GIVEN DATA.

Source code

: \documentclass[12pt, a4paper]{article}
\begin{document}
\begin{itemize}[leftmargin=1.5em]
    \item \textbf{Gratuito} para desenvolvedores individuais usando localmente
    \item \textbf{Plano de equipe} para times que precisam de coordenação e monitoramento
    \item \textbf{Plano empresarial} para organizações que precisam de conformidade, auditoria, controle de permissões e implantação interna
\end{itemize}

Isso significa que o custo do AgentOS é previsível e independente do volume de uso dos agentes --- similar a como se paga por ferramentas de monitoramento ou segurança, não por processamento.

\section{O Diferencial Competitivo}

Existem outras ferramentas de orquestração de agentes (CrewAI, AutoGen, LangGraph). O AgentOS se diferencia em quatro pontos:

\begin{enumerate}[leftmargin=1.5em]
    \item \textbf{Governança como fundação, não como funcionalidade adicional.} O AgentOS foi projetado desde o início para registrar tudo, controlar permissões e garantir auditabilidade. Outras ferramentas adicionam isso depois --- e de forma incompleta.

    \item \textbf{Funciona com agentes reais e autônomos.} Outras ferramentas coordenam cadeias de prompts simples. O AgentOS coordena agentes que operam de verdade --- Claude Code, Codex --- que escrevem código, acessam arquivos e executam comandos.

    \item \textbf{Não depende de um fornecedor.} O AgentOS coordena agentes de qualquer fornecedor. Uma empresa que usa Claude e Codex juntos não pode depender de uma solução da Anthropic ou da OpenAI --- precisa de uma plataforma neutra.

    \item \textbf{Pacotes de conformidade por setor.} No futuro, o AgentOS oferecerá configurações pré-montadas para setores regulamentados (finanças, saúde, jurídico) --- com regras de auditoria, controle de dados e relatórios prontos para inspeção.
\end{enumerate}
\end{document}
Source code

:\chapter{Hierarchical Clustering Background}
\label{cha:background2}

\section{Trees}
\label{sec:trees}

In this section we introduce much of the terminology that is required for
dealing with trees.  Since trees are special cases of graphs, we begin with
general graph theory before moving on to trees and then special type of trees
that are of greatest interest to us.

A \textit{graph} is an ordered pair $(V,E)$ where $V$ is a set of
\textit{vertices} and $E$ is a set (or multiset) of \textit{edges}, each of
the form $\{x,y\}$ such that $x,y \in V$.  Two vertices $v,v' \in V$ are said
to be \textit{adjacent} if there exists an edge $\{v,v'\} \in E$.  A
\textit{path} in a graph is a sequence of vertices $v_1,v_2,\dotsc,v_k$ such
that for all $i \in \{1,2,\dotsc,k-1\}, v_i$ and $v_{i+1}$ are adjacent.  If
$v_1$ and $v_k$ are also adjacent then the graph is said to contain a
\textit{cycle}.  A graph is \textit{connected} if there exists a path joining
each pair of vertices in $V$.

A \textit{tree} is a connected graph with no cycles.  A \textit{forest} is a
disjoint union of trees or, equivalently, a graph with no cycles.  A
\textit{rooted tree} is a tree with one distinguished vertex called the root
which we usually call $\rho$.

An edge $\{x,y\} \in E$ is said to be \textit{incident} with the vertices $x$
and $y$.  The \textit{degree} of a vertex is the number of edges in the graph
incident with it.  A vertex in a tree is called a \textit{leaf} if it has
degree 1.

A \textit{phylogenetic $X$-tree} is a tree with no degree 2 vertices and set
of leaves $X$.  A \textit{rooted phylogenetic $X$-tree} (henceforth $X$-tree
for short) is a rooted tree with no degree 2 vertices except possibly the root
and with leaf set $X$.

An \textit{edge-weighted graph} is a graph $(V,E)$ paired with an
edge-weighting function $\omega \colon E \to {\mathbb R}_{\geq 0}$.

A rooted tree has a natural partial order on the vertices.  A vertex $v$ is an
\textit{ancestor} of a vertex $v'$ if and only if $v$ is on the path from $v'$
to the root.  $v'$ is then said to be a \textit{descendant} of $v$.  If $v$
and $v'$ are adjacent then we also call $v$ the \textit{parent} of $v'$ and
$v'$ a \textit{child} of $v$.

THE PROBLEM. Word for word, write out the entire listing once more.

SOLUTION FOR THIS TASK.
Source code

: \documentclass[12pt, a4paper]{article}
\begin{document}
\begin{itemize}[leftmargin=1.5em]
    \item \textbf{Gratuito} para desenvolvedores individuais usando localmente
    \item \textbf{Plano de equipe} para times que precisam de coordenação e monitoramento
    \item \textbf{Plano empresarial} para organizações que precisam de conformidade, auditoria, controle de permissões e implantação interna
\end{itemize}

Isso significa que o custo do AgentOS é previsível e independente do volume de uso dos agentes --- similar a como se paga por ferramentas de monitoramento ou segurança, não por processamento.

\section{O Diferencial Competitivo}

Existem outras ferramentas de orquestração de agentes (CrewAI, AutoGen, LangGraph). O AgentOS se diferencia em quatro pontos:

\begin{enumerate}[leftmargin=1.5em]
    \item \textbf{Governança como fundação, não como funcionalidade adicional.} O AgentOS foi projetado desde o início para registrar tudo, controlar permissões e garantir auditabilidade. Outras ferramentas adicionam isso depois --- e de forma incompleta.

    \item \textbf{Funciona com agentes reais e autônomos.} Outras ferramentas coordenam cadeias de prompts simples. O AgentOS coordena agentes que operam de verdade --- Claude Code, Codex --- que escrevem código, acessam arquivos e executam comandos.

    \item \textbf{Não depende de um fornecedor.} O AgentOS coordena agentes de qualquer fornecedor. Uma empresa que usa Claude e Codex juntos não pode depender de uma solução da Anthropic ou da OpenAI --- precisa de uma plataforma neutra.

    \item \textbf{Pacotes de conformidade por setor.} No futuro, o AgentOS oferecerá configurações pré-montadas para setores regulamentados (finanças, saúde, jurídico) --- com regras de auditoria, controle de dados e relatórios prontos para inspeção.
\end{enumerate}
\end{document}
Source code

:\chapter{Hierarchical Clustering Background}
\label{cha:background2}

\section{Trees}
\label{sec:trees}

In this section we introduce much of the terminology that is required for
dealing with trees.  Since trees are special cases of graphs, we begin with
general graph theory before moving on to trees and then special type of trees
that are of greatest interest to us.

A \textit{graph} is an ordered pair $(V,E)$ where $V$ is a set of
\textit{vertices} and $E$ is a set (or multiset) of \textit{edges}, each of
the form $\{x,y\}$ such that $x,y \in V$.  Two vertices $v,v' \in V$ are said
to be \textit{adjacent} if there exists an edge $\{v,v'\} \in E$.  A
\textit{path} in a graph is a sequence of vertices $v_1,v_2,\dotsc,v_k$ such
that for all $i \in \{1,2,\dotsc,k-1\}, v_i$ and $v_{i+1}$ are adjacent.  If
$v_1$ and $v_k$ are also adjacent then the graph is said to contain a
\textit{cycle}.  A graph is \textit{connected} if there exists a path joining
each pair of vertices in $V$.

A \textit{tree} is a connected graph with no cycles.  A \textit{forest} is a
disjoint union of trees or, equivalently, a graph with no cycles.  A
\textit{rooted tree} is a tree with one distinguished vertex called the root
which we usually call $\rho$.

An edge $\{x,y\} \in E$ is said to be \textit{incident} with the vertices $x$
and $y$.  The \textit{degree} of a vertex is the number of edges in the graph
incident with it.  A vertex in a tree is called a \textit{leaf} if it has
degree 1.

A \textit{phylogenetic $X$-tree} is a tree with no degree 2 vertices and set
of leaves $X$.  A \textit{rooted phylogenetic $X$-tree} (henceforth $X$-tree
for short) is a rooted tree with no degree 2 vertices except possibly the root
and with leaf set $X$.

An \textit{edge-weighted graph} is a graph $(V,E)$ paired with an
edge-weighting function $\omega \colon E \to {\mathbb R}_{\geq 0}$.

A rooted tree has a natural partial order on the vertices.  A vertex $v$ is an
\textit{ancestor} of a vertex $v'$ if and only if $v$ is on the path from $v'$
to the root.  $v'$ is then said to be a \textit{descendant} of $v$.  If $v$
and $v'$ are adjacent then we also call $v$ the \textit{parent} of $v'$ and
$v'$ a \textit{child} of $v$.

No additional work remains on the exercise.